Task statement: Retrieve each line that contains the word "afraid" from the entries below.

· · ·

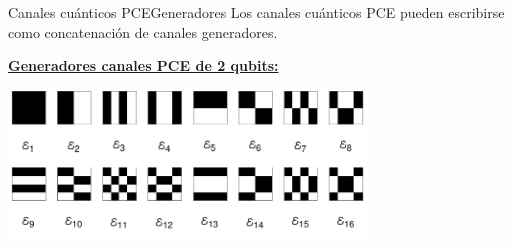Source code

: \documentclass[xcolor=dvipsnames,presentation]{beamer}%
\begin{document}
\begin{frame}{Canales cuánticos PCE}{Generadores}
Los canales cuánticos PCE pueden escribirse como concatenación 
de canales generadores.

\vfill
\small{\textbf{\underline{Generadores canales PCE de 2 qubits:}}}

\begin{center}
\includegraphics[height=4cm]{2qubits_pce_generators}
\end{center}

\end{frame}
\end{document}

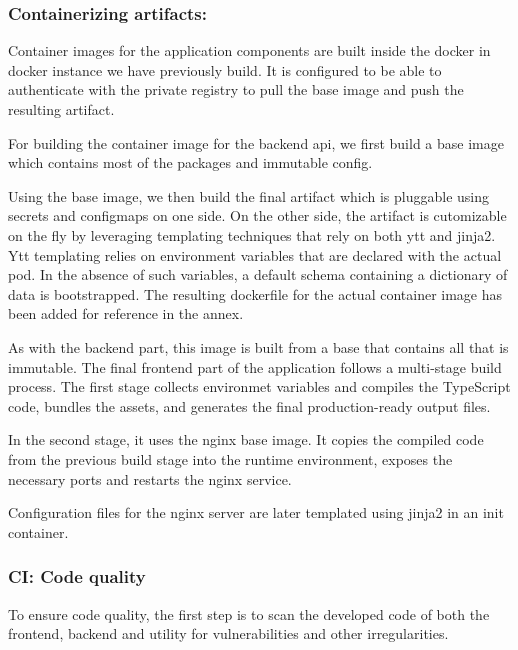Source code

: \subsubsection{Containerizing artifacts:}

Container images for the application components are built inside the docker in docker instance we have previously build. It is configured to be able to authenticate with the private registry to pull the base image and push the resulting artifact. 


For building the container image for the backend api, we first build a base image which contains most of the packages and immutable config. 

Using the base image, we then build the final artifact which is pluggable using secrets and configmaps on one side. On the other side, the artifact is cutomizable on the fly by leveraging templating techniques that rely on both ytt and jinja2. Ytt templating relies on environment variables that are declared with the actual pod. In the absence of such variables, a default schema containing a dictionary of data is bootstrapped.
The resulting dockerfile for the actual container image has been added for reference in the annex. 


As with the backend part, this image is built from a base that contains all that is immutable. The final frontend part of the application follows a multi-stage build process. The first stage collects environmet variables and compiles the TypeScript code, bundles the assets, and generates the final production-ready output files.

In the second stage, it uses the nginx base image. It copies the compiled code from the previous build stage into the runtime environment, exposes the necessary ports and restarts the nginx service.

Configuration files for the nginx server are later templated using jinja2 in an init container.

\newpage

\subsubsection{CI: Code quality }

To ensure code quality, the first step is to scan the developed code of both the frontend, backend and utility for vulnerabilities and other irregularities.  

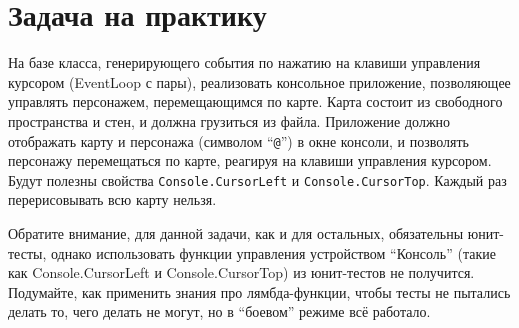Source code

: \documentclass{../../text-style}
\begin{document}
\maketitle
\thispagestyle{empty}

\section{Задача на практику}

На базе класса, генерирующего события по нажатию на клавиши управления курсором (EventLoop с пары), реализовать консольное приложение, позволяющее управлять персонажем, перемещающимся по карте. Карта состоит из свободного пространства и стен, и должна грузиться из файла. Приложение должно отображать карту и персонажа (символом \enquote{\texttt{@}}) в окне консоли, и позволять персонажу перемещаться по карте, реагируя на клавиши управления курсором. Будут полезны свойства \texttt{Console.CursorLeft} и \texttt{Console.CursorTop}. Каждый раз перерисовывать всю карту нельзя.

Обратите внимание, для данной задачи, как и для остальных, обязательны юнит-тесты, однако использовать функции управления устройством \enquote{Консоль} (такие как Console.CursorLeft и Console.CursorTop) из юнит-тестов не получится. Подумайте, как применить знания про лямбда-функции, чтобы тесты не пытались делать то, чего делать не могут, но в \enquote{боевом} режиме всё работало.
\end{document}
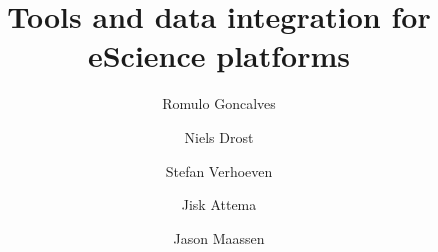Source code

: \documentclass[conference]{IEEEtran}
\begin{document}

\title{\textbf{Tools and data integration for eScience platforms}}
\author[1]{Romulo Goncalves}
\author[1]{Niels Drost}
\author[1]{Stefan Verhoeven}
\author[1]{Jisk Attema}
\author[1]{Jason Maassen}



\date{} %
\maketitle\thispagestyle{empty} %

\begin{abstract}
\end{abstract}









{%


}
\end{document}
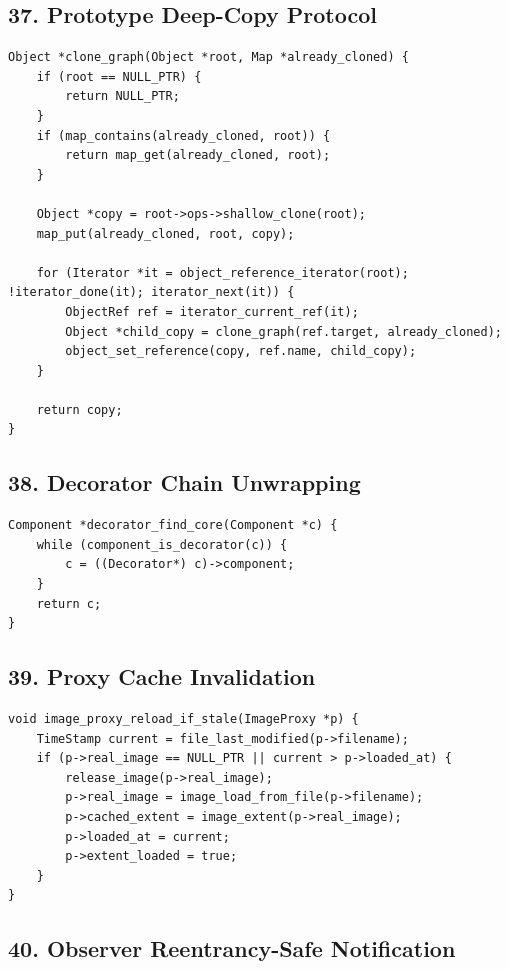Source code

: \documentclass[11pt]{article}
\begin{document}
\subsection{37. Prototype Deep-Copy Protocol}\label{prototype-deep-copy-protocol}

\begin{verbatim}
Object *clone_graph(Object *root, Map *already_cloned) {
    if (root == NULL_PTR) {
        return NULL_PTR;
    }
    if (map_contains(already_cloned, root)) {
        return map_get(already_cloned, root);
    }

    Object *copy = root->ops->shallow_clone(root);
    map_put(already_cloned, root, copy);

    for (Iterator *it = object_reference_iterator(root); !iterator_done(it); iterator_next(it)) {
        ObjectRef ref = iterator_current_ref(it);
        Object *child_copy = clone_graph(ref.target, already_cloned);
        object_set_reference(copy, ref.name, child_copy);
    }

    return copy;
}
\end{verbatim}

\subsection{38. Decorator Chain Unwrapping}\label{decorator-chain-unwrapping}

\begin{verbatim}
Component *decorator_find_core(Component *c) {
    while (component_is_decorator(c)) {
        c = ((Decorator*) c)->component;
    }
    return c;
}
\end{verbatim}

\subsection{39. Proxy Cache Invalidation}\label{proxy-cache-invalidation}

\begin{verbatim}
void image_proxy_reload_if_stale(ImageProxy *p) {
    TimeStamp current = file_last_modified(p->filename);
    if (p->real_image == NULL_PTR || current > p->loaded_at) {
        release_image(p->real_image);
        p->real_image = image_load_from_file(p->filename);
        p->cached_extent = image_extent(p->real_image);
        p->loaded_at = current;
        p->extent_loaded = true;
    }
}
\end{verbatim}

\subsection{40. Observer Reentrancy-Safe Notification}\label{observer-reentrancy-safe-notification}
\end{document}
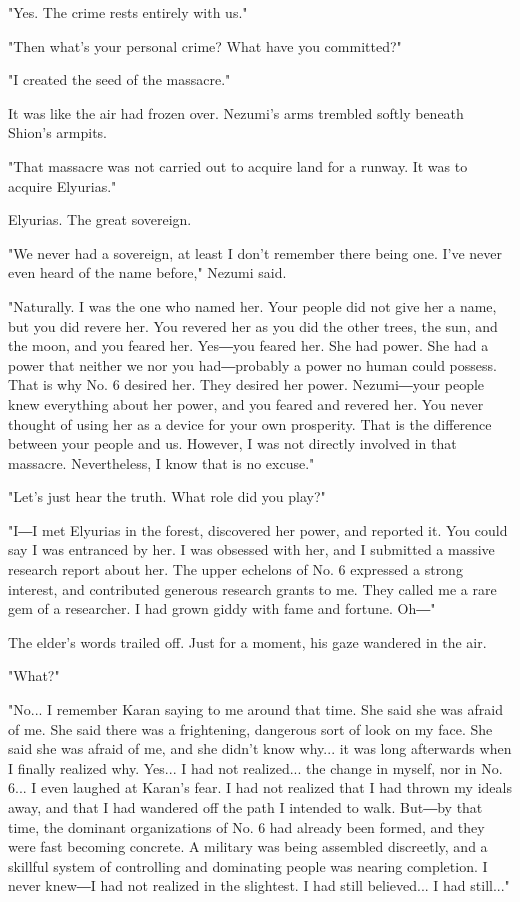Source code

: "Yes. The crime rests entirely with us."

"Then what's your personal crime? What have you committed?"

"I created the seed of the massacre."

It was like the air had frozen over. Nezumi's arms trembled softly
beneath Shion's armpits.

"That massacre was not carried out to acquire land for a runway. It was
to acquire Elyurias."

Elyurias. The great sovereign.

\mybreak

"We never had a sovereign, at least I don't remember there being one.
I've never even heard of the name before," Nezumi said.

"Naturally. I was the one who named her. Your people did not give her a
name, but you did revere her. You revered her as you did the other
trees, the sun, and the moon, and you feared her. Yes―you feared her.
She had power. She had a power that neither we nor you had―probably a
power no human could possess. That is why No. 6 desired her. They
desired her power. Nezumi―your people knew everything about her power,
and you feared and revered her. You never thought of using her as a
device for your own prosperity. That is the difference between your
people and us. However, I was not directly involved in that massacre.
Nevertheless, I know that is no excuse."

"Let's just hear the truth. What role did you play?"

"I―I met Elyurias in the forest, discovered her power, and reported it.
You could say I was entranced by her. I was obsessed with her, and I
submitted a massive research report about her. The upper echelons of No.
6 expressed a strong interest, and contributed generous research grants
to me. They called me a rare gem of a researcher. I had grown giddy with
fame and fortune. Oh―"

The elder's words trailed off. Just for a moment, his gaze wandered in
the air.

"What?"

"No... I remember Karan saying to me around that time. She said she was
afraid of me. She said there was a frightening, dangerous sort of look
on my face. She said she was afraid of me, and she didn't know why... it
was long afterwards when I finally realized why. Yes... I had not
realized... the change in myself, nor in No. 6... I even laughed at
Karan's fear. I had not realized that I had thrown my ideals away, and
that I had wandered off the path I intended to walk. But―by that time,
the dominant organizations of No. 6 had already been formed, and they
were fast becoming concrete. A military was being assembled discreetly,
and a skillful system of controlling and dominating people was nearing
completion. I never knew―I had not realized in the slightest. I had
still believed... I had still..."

· · ·

Solution below:
afraid of me. She said there was a frightening, dangerous sort of look
on my face. She said she was afraid of me, and she didn't know why... it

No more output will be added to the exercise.